The securities were offered pursuant to the Company’s registration statement on Form S-1 (File No. 333-269438), which was declared effective by the United States Securities and Exchange Commission (“SEC”) on May 11, 2023. The offering is being made only by means of a prospectus which is a part of the effective registration statement. A final prospectus relating to the offering will be filed with the SEC and will be available on the SEC’s website at www.sec.gov. Electronic copies of the final prospectus may be obtained, when available, from Joseph Gunnar & Co., LLC, 30 Broad Street, 11th Floor, New York, NY 10004, Attn: Syndicate Department, by phone (212) 440-9600.
16
ITEM 2. MANAGEMENT’S DISCUSSION AND ANALYSIS OF FINANCIAL CONDITION AND RESULTS OF OPERATIONS
The following discussion should be read in conjunction with the attached unaudited condensed consolidated financial statements and notes thereto, and with our audited financial statements and notes thereto for the year ended December 31, 2022 found in the annual report on Form 10-K filed by Assure Holdings Corp. on March 31, 2023 (the “Form 10-K”).

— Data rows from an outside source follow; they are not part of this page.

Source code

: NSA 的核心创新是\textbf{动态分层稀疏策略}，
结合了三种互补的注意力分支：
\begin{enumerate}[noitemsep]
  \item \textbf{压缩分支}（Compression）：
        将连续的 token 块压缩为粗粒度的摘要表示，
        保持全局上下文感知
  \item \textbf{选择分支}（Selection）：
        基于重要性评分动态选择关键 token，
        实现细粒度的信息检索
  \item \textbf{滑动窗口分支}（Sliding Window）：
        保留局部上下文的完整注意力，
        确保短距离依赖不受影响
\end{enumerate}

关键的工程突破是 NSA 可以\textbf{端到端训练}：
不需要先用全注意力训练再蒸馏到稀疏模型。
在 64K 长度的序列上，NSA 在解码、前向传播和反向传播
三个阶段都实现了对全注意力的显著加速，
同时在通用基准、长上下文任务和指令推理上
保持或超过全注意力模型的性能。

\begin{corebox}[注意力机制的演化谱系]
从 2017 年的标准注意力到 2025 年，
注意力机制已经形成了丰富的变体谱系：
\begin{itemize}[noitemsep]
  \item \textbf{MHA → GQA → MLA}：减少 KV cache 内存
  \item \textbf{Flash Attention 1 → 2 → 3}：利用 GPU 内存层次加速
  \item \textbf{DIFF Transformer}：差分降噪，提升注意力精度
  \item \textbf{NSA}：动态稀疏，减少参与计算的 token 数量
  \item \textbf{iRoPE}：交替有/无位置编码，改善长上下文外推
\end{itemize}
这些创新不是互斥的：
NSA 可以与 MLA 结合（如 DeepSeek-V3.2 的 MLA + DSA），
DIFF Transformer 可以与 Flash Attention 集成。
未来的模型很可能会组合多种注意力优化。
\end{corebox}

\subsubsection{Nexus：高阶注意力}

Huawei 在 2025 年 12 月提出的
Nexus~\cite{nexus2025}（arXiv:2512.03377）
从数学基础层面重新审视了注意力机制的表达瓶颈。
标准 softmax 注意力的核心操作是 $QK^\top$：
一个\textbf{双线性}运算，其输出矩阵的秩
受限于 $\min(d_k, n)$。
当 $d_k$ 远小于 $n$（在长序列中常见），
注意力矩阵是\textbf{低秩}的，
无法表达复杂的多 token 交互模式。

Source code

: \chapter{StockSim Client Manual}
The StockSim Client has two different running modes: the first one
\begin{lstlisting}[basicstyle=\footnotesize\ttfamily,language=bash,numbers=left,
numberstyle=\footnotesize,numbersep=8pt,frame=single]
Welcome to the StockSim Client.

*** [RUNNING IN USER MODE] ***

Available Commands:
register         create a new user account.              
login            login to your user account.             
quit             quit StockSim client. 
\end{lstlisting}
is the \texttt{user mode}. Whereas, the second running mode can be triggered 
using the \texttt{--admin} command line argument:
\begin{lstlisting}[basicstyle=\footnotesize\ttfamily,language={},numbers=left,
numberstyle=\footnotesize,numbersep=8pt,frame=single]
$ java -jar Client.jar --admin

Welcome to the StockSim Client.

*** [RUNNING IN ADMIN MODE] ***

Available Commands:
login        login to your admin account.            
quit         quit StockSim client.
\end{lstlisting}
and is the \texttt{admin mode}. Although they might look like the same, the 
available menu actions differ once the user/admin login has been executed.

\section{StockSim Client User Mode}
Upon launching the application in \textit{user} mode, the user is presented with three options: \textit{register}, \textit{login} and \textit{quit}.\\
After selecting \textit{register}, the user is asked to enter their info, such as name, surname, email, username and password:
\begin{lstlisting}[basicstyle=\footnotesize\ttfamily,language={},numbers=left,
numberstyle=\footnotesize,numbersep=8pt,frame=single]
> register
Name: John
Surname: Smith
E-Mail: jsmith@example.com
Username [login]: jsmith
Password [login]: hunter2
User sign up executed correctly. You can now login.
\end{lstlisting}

This Quarterly Report contains forward-looking statements, within the meaning of the Private Securities Litigation Reform Act of 1995, Section 27A of the Securities Act of 1933, and Section 21E of the Securities Exchange Act of 1934. All statements other than statements of historical fact included in this Annual Report, including statements regarding the Company’s future financial condition, results of operations, plans, objectives, expectations, future performance, business operations and business prospects, are forward-looking statements and may be identified by the use of words including, but not limited to the following; “may,” “believe,” “will,” “expect,” “project,” “estimate,” “anticipate,” “plan,” “continue,” or the negative thereof or other variations thereon or comparable terminology.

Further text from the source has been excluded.